*WHAT TO PRODUCE*:
Anywhere the string "about" shows up in the listing below, copy the line it is in.

*AVAILABLE DATA*:
== == ==
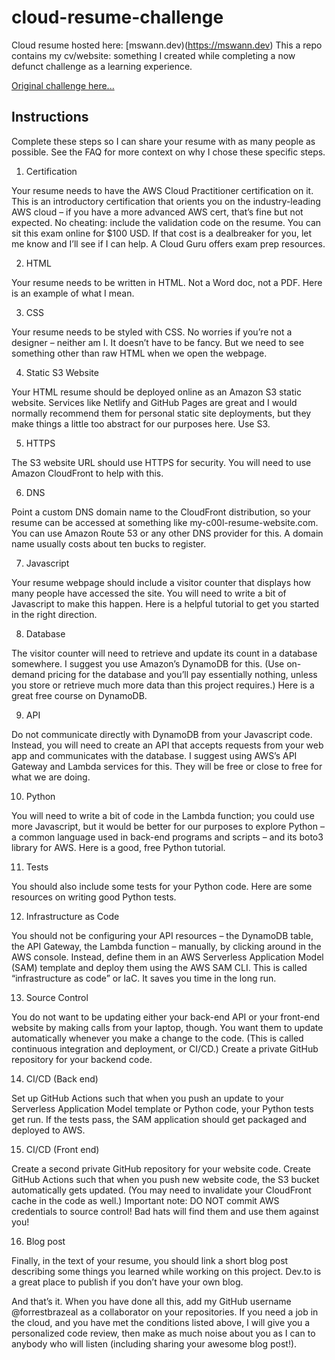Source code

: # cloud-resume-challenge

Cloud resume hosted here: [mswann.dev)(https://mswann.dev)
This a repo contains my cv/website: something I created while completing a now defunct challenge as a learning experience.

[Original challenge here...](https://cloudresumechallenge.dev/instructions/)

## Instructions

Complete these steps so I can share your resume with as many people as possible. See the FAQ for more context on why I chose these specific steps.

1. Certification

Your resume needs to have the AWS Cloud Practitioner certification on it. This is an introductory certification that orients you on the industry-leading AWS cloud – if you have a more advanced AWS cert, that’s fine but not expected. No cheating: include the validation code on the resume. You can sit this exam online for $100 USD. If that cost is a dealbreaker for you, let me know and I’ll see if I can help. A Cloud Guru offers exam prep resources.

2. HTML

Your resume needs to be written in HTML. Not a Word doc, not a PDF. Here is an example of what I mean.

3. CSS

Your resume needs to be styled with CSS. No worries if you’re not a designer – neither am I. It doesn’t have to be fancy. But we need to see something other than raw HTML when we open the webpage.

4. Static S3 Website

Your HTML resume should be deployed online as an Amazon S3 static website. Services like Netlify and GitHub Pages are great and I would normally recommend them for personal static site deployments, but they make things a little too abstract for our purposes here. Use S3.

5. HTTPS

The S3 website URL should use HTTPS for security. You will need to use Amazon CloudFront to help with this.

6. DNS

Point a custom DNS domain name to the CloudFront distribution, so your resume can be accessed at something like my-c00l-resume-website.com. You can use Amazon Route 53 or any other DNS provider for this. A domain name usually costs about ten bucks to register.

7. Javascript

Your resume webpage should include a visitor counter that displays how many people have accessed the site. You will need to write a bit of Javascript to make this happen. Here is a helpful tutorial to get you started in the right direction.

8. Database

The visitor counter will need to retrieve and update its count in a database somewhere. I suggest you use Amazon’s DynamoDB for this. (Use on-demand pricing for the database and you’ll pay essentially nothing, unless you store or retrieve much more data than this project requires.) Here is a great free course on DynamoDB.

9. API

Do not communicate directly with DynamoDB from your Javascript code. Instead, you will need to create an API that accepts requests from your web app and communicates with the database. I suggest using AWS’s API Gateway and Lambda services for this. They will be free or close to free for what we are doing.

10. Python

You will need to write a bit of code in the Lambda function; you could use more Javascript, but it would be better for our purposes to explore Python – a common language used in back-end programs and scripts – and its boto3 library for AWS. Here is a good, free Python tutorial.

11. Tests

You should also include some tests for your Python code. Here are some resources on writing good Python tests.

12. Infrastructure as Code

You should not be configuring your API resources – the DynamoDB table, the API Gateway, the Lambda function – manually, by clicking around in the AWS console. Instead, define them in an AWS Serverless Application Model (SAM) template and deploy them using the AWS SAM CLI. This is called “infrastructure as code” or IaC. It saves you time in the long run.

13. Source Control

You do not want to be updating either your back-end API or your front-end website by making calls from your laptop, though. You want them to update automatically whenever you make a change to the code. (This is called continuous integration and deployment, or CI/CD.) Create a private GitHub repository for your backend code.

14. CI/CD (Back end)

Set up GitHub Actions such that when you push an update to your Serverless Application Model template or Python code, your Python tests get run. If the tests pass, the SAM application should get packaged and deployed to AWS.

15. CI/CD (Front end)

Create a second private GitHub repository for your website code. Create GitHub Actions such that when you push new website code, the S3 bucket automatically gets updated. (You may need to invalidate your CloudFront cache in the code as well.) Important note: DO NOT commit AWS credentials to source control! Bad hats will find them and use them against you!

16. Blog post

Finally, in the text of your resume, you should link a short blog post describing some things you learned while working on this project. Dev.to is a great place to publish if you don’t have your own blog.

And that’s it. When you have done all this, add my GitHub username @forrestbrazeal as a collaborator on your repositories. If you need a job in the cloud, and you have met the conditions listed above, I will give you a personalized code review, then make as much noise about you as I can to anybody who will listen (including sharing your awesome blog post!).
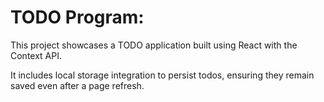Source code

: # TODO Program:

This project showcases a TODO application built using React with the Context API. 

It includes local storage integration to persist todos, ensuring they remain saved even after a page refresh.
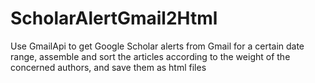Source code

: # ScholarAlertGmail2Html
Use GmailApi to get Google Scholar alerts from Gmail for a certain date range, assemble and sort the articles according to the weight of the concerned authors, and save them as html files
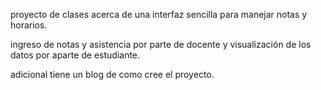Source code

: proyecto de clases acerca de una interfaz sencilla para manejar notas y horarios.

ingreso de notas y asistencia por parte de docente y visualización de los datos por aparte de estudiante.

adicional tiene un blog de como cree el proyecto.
== == ==
*EXERCISE RESPONSE*:
Point a custom DNS domain name to the CloudFront distribution, so your resume can be accessed at something like my-c00l-resume-website.com. You can use Amazon Route 53 or any other DNS provider for this. A domain name usually costs about ten bucks to register.
And that’s it. When you have done all this, add my GitHub username @forrestbrazeal as a collaborator on your repositories. If you need a job in the cloud, and you have met the conditions listed above, I will give you a personalized code review, then make as much noise about you as I can to anybody who will listen (including sharing your awesome blog post!).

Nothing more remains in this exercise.